The king writes that he is in good health. They have built a platform for him to survey the siege of Boulogne, and he can climb the steps unaided and walk around without support. His leg has dried up, and the surgeons are keeping the wound safely open, and so he has less pain. He rides out every day on his great horse, with a massive musket laid over the pommel of the saddle, ready to fire on any Frenchman he sees. He goes all around the town and the siege camp to show himself to the men and assure them that he is leading them to victory. He is living the life that he loves, the imaginary life of his fairytale youth – his company are all handsome young men, invoking the chivalric dream of the Knights of the Round Table. He is reliving the campaign that he won as a young man at the Battle of the Spurs, the tents of his household are as beautiful as those that were raised on the Field of the Cloth of Gold. It is as if in his old age he has been given the chance to enjoy the delights of his youth once more: comradeship, token danger, victory.
They give great dinners every night in which they report skirmishes during the day, drink celebratory toasts, and plan the advance on Paris. Henry is at the heart of the campaign, arm in arm with his reckless friends, and he swears that he will be King of France in name and in deed.
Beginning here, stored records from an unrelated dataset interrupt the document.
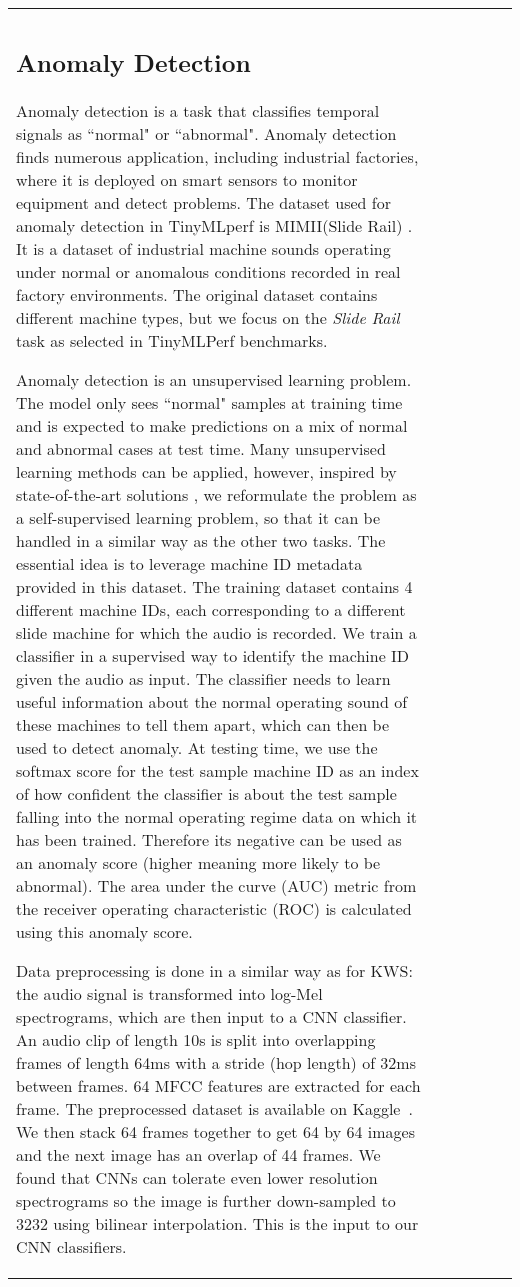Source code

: \documentclass{article}
\begin{document}
\begin{table}[t]
\begin{tabular}{l| c | c | c | c | c}
\subsection{Anomaly Detection}
Anomaly detection is a task that classifies temporal signals as ``normal" or ``abnormal". Anomaly detection finds numerous application, including industrial factories, where it is deployed on smart sensors to monitor equipment and detect problems. 
The dataset used for anomaly detection in TinyMLperf is MIMII(Slide Rail) \cite{purohit2019mimii}.
It is a dataset of industrial machine sounds operating under normal or anomalous conditions recorded in real factory environments. The original dataset contains different machine types, but we focus on the \textit{Slide Rail} task as selected in TinyMLPerf benchmarks. 

Anomaly detection is an unsupervised learning problem. The model only sees ``normal" samples at training time and is expected to make predictions on a mix of normal and abnormal cases at test time. Many unsupervised learning methods can be applied, however, inspired by state-of-the-art solutions \cite{Giri2020}, we reformulate the problem as a self-supervised \cite{hendrycks2019using} learning problem, so that it can be handled in a similar way as the other two tasks.
The essential idea is to leverage machine ID metadata provided in this dataset. The training dataset contains 4 different machine IDs, each corresponding to a different slide machine for which the audio is recorded. We train a classifier in a supervised way to identify the machine ID given the audio as input. The classifier needs to learn useful information about the normal operating sound of these machines to tell them apart, which can then be used to detect anomaly. At testing time, we use the softmax score for the test sample machine ID as an index of how confident the classifier is about the test sample falling into the normal operating regime data on which it has been trained. Therefore its negative can be used as an anomaly score (higher meaning more likely to be abnormal). The area under the curve (AUC) metric from the receiver operating characteristic (ROC) is calculated using this anomaly score.


Data preprocessing is done in a similar way as for KWS: the audio signal is transformed into log-Mel spectrograms, which are then input to a CNN classifier. An audio clip of length 10s is split into overlapping frames of length 64ms with a stride (hop length) of 32ms between frames. 64 MFCC features are extracted for each frame. The preprocessed dataset is available on Kaggle~\cite{kaggle-ad}.
We then stack 64 frames together to get 64 by 64 images and the next image has an overlap of 44 frames. We found that CNNs can tolerate even lower resolution spectrograms so the image is further down-sampled to 3232 using bilinear interpolation. This is the input to our CNN classifiers.




\end{tabular}
\end{table}
\end{document}
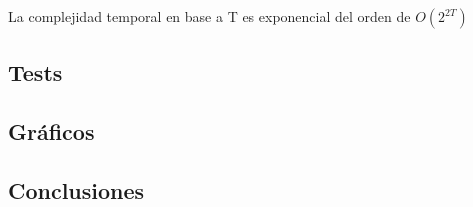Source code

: \documentclass[11pt, a4paper, spanish]{article}
\begin{document}
	La complejidad temporal en base a T es exponencial del orden de $O(2^{2T})$
	
	\subsection{Tests}
	\subsection{Gr\'aficos}
	
	\begin{center}
	\end{center}
	
	\subsection{Conclusiones}
\newpage
\end{document}
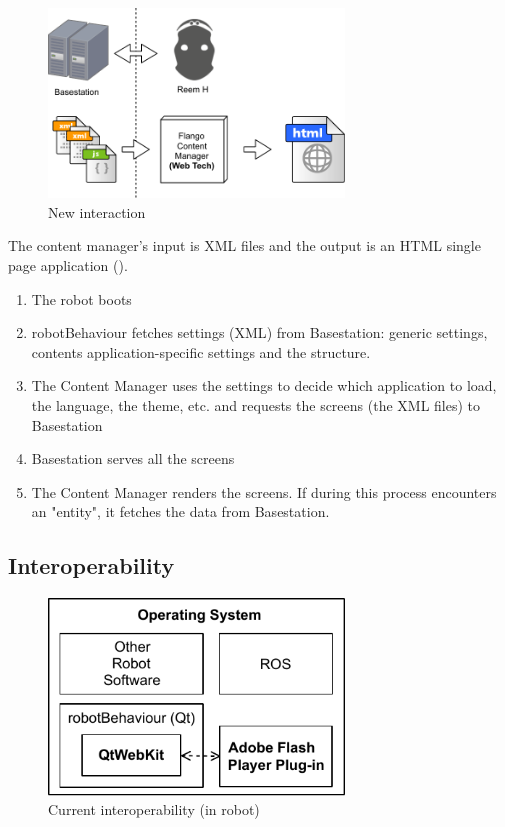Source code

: \begin{figure}[htb]
    \label{fig:interaction-new}
    \centering
    \includegraphics[width=0.7\textwidth]{figures/interaction-new}
    \caption{New interaction}
\end{figure}

The content manager's input is \ac{XML} files and the output is an \ac{HTML} single page application ().

\begin{enumerate}
    \item The robot boots
    \item robotBehaviour fetches settings (\ac{XML}) from Basestation: generic settings, contents application-specific settings and the structure.
    \item The Content Manager uses the settings to decide which application to load, the language, the theme, etc. and requests the screens (the \ac{XML} files) to Basestation
    \item Basestation serves all the screens
    \item The Content Manager renders the screens. If during this process encounters an "entity", it fetches the data from Basestation.
\end{enumerate}


\subsection{Interoperability}
\begin{figure}[htb]
    \label{fig:interoperability-original}
    \centering
    \includegraphics[width=0.7\textwidth]{figures/interoperability-original}
    \caption{Current interoperability (in robot)}
\end{figure}

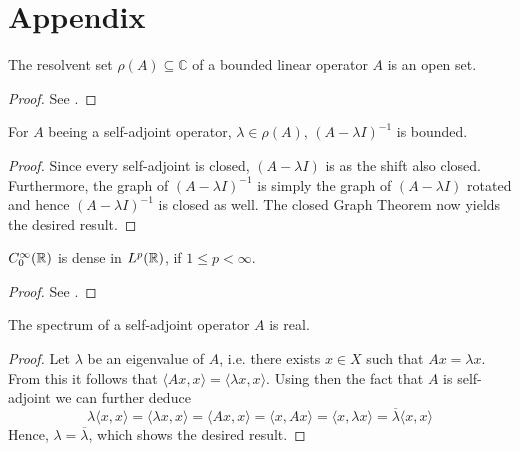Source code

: \chapter*{Appendix}  


\begin{atheorem}
	The resolvent set $\rho(A) \subseteq \mathbb{C}$ of a bounded linear operator $A$ is an open set.
	
	\begin{proof}
		See \cite[page 259]{werner2006funkana}.
	\end{proof}
\end{atheorem}

\begin{atheorem}
	For $A$ beeing a self-adjoint operator, $\lambda \in \rho(A)$, $(A - \lambda I)^{-1}$ is bounded.
	
	\begin{proof}
		Since every self-adjoint is closed, $(A - \lambda I)$ is as the shift also closed. Furthermore, the graph of $(A - \lambda I)^{-1}$ is simply the graph of $(A - \lambda I)$ rotated and hence $(A - \lambda I)^{-1}$ is closed as well. The closed Graph Theorem now yields the desired result.
	\end{proof}
\end{atheorem}

\begin{atheorem}
	$C_{0}^{\infty}(\mathbb{R})$ is dense in $L^{p}(\mathbb{R})$, if $1 \leq p < \infty$.
	
	\begin{proof}
		See \cite[page 82]{werner2006funkana}. %
	\end{proof}
\end{atheorem}

\begin{atheorem}
	The spectrum of a self-adjoint operator $A$ is real.
	
	\begin{proof}
		Let $\lambda$ be an eigenvalue of $A$, i.e. there exists $x \in X$ such that $A x = \lambda x$. From this it follows that $\langle A x, x \rangle = \langle \lambda x , x \rangle$. Using then the fact that $A$ is self-adjoint we can further deduce
		\[ \lambda \langle x , x \rangle = \langle \lambda x , x \rangle = \langle A x, x \rangle = \langle x, A x \rangle = \langle x , \lambda x \rangle = \overline{\lambda} \langle  x , x \rangle \]
		Hence, $\lambda = \overline{\lambda}$, which shows the desired result.
	\end{proof}
\end{atheorem}

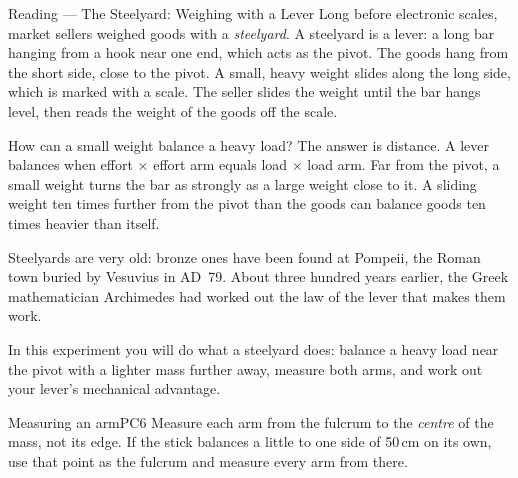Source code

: 
\begin{readingbox}{Reading --- The Steelyard: Weighing with a Lever}
Long before electronic scales, market sellers weighed goods with a \emph{steelyard}. A steelyard is a lever: a long bar hanging from a hook near one end, which acts as the pivot. The goods hang from the short side, close to the pivot. A small, heavy weight slides along the long side, which is marked with a scale. The seller slides the weight until the bar hangs level, then reads the weight of the goods off the scale.

How can a small weight balance a heavy load? The answer is distance. A lever balances when effort $\times$ effort arm equals load $\times$ load arm. Far from the pivot, a small weight turns the bar as strongly as a large weight close to it. A sliding weight ten times further from the pivot than the goods can balance goods ten times heavier than itself.

Steelyards are very old: bronze ones have been found at Pompeii, the Roman town buried by Vesuvius in AD~79. About three hundred years earlier, the Greek mathematician Archimedes had worked out the law of the lever that makes them work.

In this experiment you will do what a steelyard does: balance a heavy load near the pivot with a lighter mass further away, measure both arms, and work out your lever's mechanical advantage.
\end{readingbox}

\rcreset
{}


\begin{technique}{Measuring an arm}{PC6}
Measure each arm from the fulcrum to the \emph{centre} of the mass, not its edge. If the stick balances a little to one side of 50\,cm on its own, use that point as the fulcrum and measure every arm from there.
\end{technique}

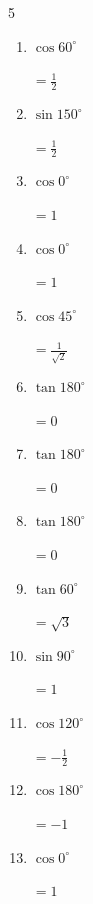 \begin{multicols}{5}
\begin{enumerate}
        $\displaystyle =\frac{1}{\sqrt{2}}$

  \item $\displaystyle \cos{60^\circ}$

        $\displaystyle =\frac{1}{2}$

  \item $\displaystyle \sin{150^\circ}$

        $\displaystyle =\frac{1}{2}$

  \item $\displaystyle \cos{0^\circ}$

        $\displaystyle =1$

  \item $\displaystyle \cos{0^\circ}$

        $\displaystyle =1$

  \item $\displaystyle \cos{45^\circ}$

        $\displaystyle =\frac{1}{\sqrt{2}}$

\columnbreak %

  \item $\displaystyle \tan{180^\circ}$

        $\displaystyle =0$

  \item $\displaystyle \tan{180^\circ}$

        $\displaystyle =0$

  \item $\displaystyle \tan{180^\circ}$

        $\displaystyle =0$

  \item $\displaystyle \tan{60^\circ}$

        $\displaystyle =\sqrt{3}$

  \item $\displaystyle \sin{90^\circ}$

        $\displaystyle =1$

  \item $\displaystyle \cos{120^\circ}$

        $\displaystyle =-\frac{1}{2}$

  \item $\displaystyle \cos{180^\circ}$

        $\displaystyle =-1$

  \item $\displaystyle \cos{0^\circ}$

        $\displaystyle =1$


\end{enumerate}
\end{multicols}
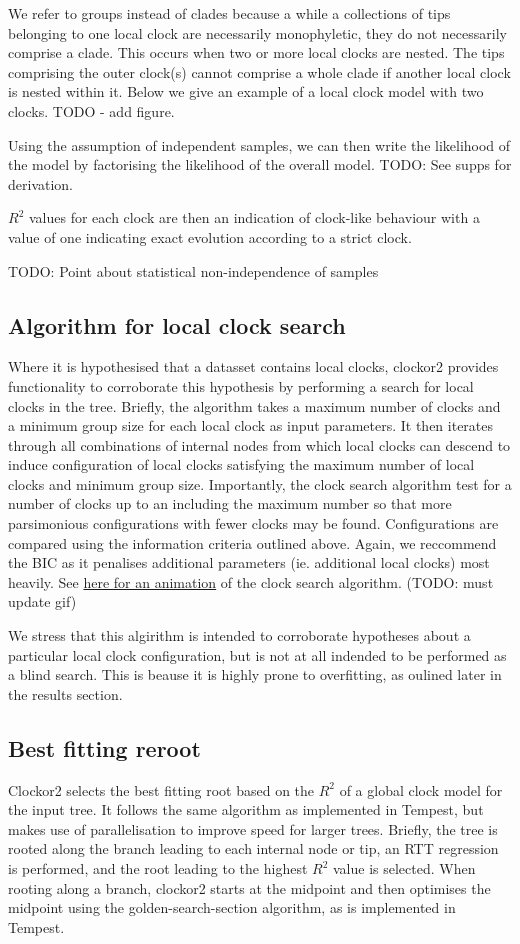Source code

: \documentclass{article}
\begin{document}
We refer to groups instead of clades because a while a collections of tips belonging to one local clock are necessarily monophyletic, they do not necessarily comprise a clade. This occurs when two or more local clocks are nested. The tips comprising the outer clock(s) cannot comprise a whole clade if another local clock is nested within it. Below we give an example of a local clock model with two clocks. TODO - add figure.

Using the assumption of independent samples, we can then write the likelihood of the model by factorising the likelihood of the overall model. TODO: See supps for derivation.

$R^2$ values for each clock are then an indication of clock-like behaviour with a value of one indicating exact evolution according to a strict clock. 

TODO: Point about statistical non-independence of samples

\subsection*{Algorithm for local clock search}
Where it is hypothesised that a datasset contains local clocks, clockor2 provides functionality to corroborate this hypothesis by performing a search for local clocks in the tree. Briefly, the algorithm takes a maximum number of clocks and a minimum group size for each local clock as input parameters. It then iterates through all combinations of internal nodes from which local clocks can descend to induce  configuration of local clocks satisfying the maximum number of local clocks and minimum group size. Importantly, the clock search algorithm test for a number of clocks up to an including the maximum number so that more parsimonious configurations with fewer clocks may be found. Configurations are compared using the information criteria outlined above. Again, we reccommend the BIC as it penalises additional parameters (ie. additional local clocks) most heavily. See \href{https://github.com/LeoFeatherstone/clockor2Paper/blob/main/figures/clockSearchEg2Clocks.gif}{here for an animation} of the clock search algorithm. (TODO: must update gif) 

We stress that this algirithm is intended to corroborate hypotheses about a particular local clock configuration, but is not at all indended to be performed as a blind search. This is beause it is highly prone to overfitting, as oulined later in the results section.


\subsection*{Best fitting reroot}
Clockor2 selects the best fitting root based on the $R^2$ of a global clock model for the input tree. It follows the same algorithm as implemented in Tempest, but makes use of parallelisation to improve speed for larger trees. Briefly, the tree is rooted along the branch leading to each internal node or tip, an RTT regression is performed, and the root leading to the highest $R^2$ value is selected. When rooting along a branch, clockor2 starts at the midpoint and then optimises the midpoint using the golden-search-section algorithm, as is implemented in Tempest.
\end{document}
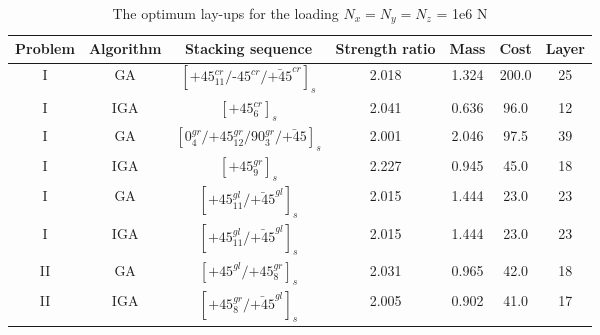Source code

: \documentclass[USenglish]{article}
\begin{document}
\begin{table}
	\caption{The optimum lay-ups for the loading $N_x=N_y=N_z$ = 1e6 N} 
	\begin{tabular}{ccccccc}
	\toprule
	       Problem  &   Algorithm      & Stacking sequence                                    & Strength ratio  & Mass  &  Cost   & Layer    \\ 
	\midrule																								  
	   	  I  & GA   &  $[\text{+}45_{11}^{cr}/\text{-}45^{cr}/\bar{\text{+}45}^{cr}]_s$                            & 2.018           & 1.324 &  200.0  & 25  \\
	      I  & IGA  &  $[\text{+}45_{6}^{cr}]_s$                            & 2.041           & 0.636 &  96.0  & 12  \\
          I  & GA   &  $[0_4^{gr}/\text{+}45_{12}^{gr}/90_3^{gr}/\bar{\text{+}45}]_s$                            & 2.001           & 2.046 &  97.5  & 39  \\
		  I  & IGA  &  $[\text{+}45_{9}^{gr}]_s$                            & 2.227           & 0.945 &  45.0  & 18  \\
		  I  & GA   &  $[\text{+}45_{11}^{gl}/\bar{\text{+}45}^{gl}]_s$                            & 2.015           & 1.444 &  23.0  & 23  \\
		  I  & IGA  &   $[\text{+}45_{11}^{gl}/\bar{\text{+}45}^{gl}]_s$                           & 2.015           & 1.444 &  23.0  & 23  \\
		  II &  GA  &  $[\text{+}45^{gl}/\text{+}45_{8}^{gr}]_s$          & 2.031           & 0.965 &  42.0  & 18 \\
		  II & IGA  &  $[\text{+}45_8^{gr}/\bar{\text{+}45}^{gl}]_s$          & 2.005           & 0.902 &  41.0  & 17 \\
	\bottomrule
\end{tabular}
\label{tab:NxNyNz}
\end{table}
\end{document}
The king and his minions do not put themselves at risk – the viewing stage is well out of range of Boulogne’s guns. Of course, there is the hazard of illness in the army; but at the first sign of disease Henry will run away and his court will leave with him. While he is strong enough to ride and walk and dine as he is doing I don’t fear for his health or safety. And every single man in his train knows that he must lay down his life rather than let the king be in danger while his son and heir is a boy of only six in the nursery. The last boy king to take the throne lost our lands in France and his own throne in England. The kingdom cannot be abandoned to a boy with a woman regent.